Monday, March 8, 2010

Focus on Phrasal Verbs

By Tamara Jones
ESL Instructor, SHAPE Language Center, Belgium
mailto:Belgiumjonestamara@hotmail.com

Don’t Put it off! Covering Phrasal Verbs, that is.

Phrasal verbs are, at best, an irritation to many English students. They are arbitrary in that the verb and preposition combinations often have nothing to do with the actually meaning of the phrasal verb. However, they are also ubiquitous. Once thought to belong solely to the realm of spoken or casual English, phrasal verbs are now acknowledged as being a part of almost every type of English, from news broadcasts to novels to college lectures to thesis papers. They are everywhere. Students have no choice but to learn them, no matter how frustrating the chore may be.

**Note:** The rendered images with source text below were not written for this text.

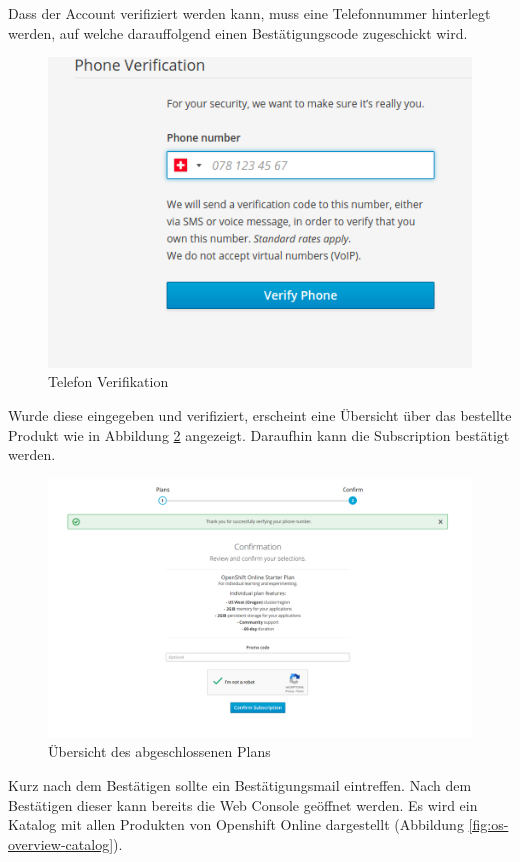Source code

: \documentclass[12pt,a4paper]{article}
\begin{document}
Dass der Account verifiziert werden kann, muss eine Telefonnummer hinterlegt werden, auf welche darauffolgend einen Bestätigungscode zugeschickt wird. 
\begin{figure}[h]
	\centering
	\includegraphics[width=0.7\linewidth]{img/os-phone-validation}
	\caption{Telefon Verifikation}
	\label{fig:os-phone-validation}
\end{figure}
Wurde diese eingegeben und verifiziert, erscheint eine Übersicht über das bestellte Produkt wie in Abbildung \ref{fig:os-overview} angezeigt. Daraufhin kann die Subscription bestätigt werden.
\begin{figure}[h]
	\centering
	\includegraphics[width=0.9\linewidth]{img/os-overview}
	\caption{Übersicht des abgeschlossenen Plans}
	\label{fig:os-overview}
\end{figure}
Kurz nach dem Bestätigen sollte ein Bestätigungsmail eintreffen. Nach dem Bestätigen dieser kann bereits die Web Console geöffnet werden. Es wird ein Katalog mit allen Produkten von Openshift Online dargestellt (Abbildung \ref{fig:os-overview-catalog}).
\end{document}
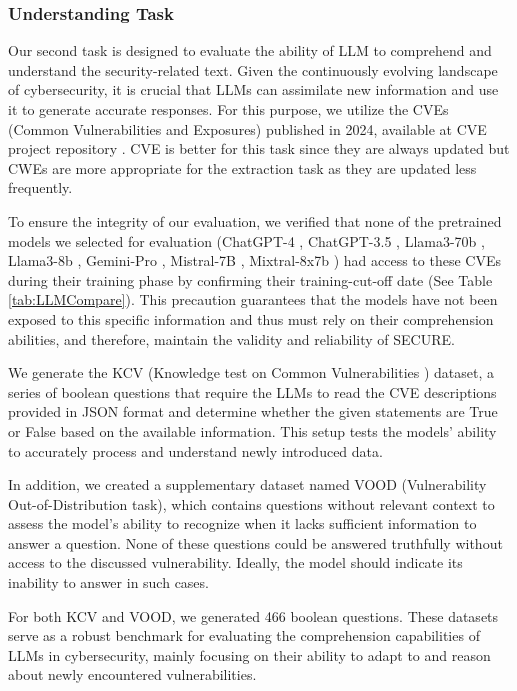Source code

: \documentclass[conference]{IEEEtran}
\begin{document}
\subsubsection{Understanding Task}\label{sec:understandingtask}
Our second task is designed to evaluate the ability of LLM to comprehend and understand the security-related text. Given the continuously evolving landscape of cybersecurity, it is crucial that LLMs can assimilate new information and use it to generate accurate responses. For this purpose, we utilize the CVEs (Common Vulnerabilities and Exposures) published in 2024, available at CVE project repository \cite{cve2024}. CVE is better for this task since they are always updated but CWEs are more appropriate for the extraction task as they are updated less frequently.

To ensure the integrity of our evaluation, we verified that none of the pretrained models we selected for evaluation (ChatGPT-4 \cite{gpt4}, ChatGPT-3.5 \cite{gpt3.5}, Llama3-70b \cite{llama370b}, Llama3-8b \cite{llama38b}, Gemini-Pro \cite{gemini}, Mistral-7B \cite{jiang2023mistral} , Mixtral-8x7b \cite{mixtral8x7b}) had access to these CVEs during their training phase by confirming their training-cut-off date (See Table \ref{tab:LLMCompare}). This precaution guarantees that the models have not been exposed to this specific information and thus must rely on their comprehension abilities, and therefore, maintain the validity and reliability of SECURE.

We generate the KCV (Knowledge test on Common Vulnerabilities ) dataset, a series of boolean questions that require the LLMs to read the CVE descriptions provided in JSON format and determine whether the given statements are True or False based on the available information. This setup tests the models' ability to accurately process and understand newly introduced data.

In addition, we created a supplementary dataset named VOOD (Vulnerability Out-of-Distribution task), which contains questions without relevant context to assess the model's ability to recognize when it lacks sufficient information to answer a question. None of these questions could be answered truthfully without access to the discussed vulnerability. Ideally, the model should indicate its inability to answer in such cases.

For both KCV and VOOD, we generated 466 boolean questions. These datasets serve as a robust benchmark for evaluating the comprehension capabilities of LLMs in cybersecurity, mainly focusing on their ability to adapt to and reason about newly encountered vulnerabilities.
\end{document}
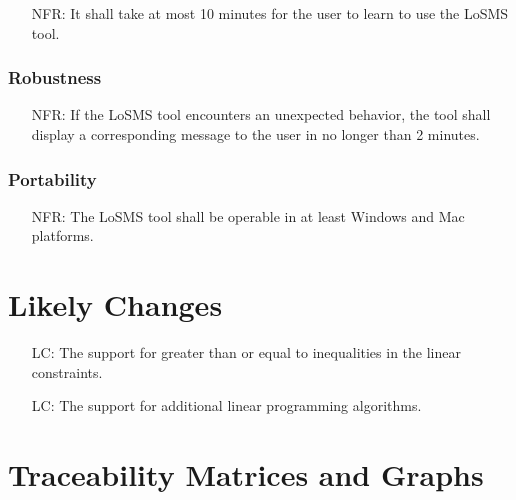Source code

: \documentclass[12pt]{article}
\newcounter{reqnum} %
\newcounter{nfreqnum} %
\newcounter{lcnum} %
\newcommand{\famname}{LoSMS} %
\begin{document}
\noindent 
\begin{itemize}
	\item[NFR\refstepcounter{nfreqnum}\thenfreqnum \label{usability}:] It shall 
	take at most 10 minutes for the user to learn to use the \famname{} tool.
\end{itemize}

\subsubsection*{Robustness}

\begin{itemize}
	\item[NFR\refstepcounter{nfreqnum}\thenfreqnum \label{robustness}:] If the 
	\famname{} tool encounters an unexpected behavior, the tool shall display 
	a corresponding message to the user in no longer than 2 minutes.
\end{itemize}

\subsubsection*{Portability}

\begin{itemize}
	\item[NFR\refstepcounter{nfreqnum}\thenfreqnum \label{portability}:] The 
	\famname{} tool shall be operable in at least Windows and Mac platforms.
\end{itemize}

\section{Likely Changes} \label{Sec_LikelyChanges} 

\noindent 
\begin{itemize}
	\item[LC\refstepcounter{lcnum}\thelcnum\label{LC_inequalities}:] The 
	support for greater than or equal to inequalities in the linear constraints.
	
	\item[LC\refstepcounter{lcnum}\thelcnum\label{LC_moreAlgorithms}:] The 
	support for additional linear programming algorithms.
\end{itemize}

\section{Traceability Matrices and Graphs} \label{Sec_TraceabilityMatrix}
\end{document}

Quite often, phrasal verbs will appear in the later chapters of a grammar text. While I strongly support any exposure to phrasal verbs students can get, I wonder if this is the best place for them. In my opinion, phrasal verbs are more like discrete vocabulary items than grammatical patterns that can be learned and applied in a variety of situations.

Ideally, in my experience, phrasal verbs are best learned in a Listening / Speaking class. (However, because phrasal verbs show up in all kinds of written English as well, they could be certainly addressed in a Reading / Writing context as well.) I think that a Conversation class is a good fit for a phrasal verb lesson because, not only do students need exposure to this target language to be fully effective communicators, but it also gives teachers something concrete to teach in the class, in addition to doing “conversation practice” which can be a bit more difficult to measure. Learning phrasal verbs gives Conversation students the feeling that they are learning something tangible in a subject area which is not.

Getting on with the Business of Teaching Phrasal Verbs

First, I usually begin with a warm up of some sort that reviews the phrasal verbs from the previous lesson. I sometimes give students one index card each with either the phrasal verb or a gapped sentence and instruct the students to walk around the class until they find their match. Or, I might divide the class into groups of three or four students and have one student from each group turn with their back to the board. I write a phrasal verb from the previous lesson on the board, and the group has to give their partner clues until he / she shouts out the phrasal verb. The goal is to re-activate the vocabulary from the previous day and get students ready to think about English.

Then, we check the homework as a class. I strongly believe in assigning written practice with phrasal verbs. Keith Folse, in his wonderful text, The Art of Teaching Speaking, argues for the need for students to have time to prepare to speak. In my own experience as a French student, I know that I am better able to use vocabulary I have had written practice with. In addition, as a lazy student, I tend not to learn that which I am not forced to learn, and the pressure of homework is a great motivator. If the homework assignment was to use the phrasal verbs in sentences or a story, I collect them and check them myself. However, if the homework was a gap-fill or matching activity, we usually go around the class and check the answers aloud. This is a great opportunity for me to correct any pronunciation errors (especially associated with the stress that belongs to the preposition in this unique case) on an individual level.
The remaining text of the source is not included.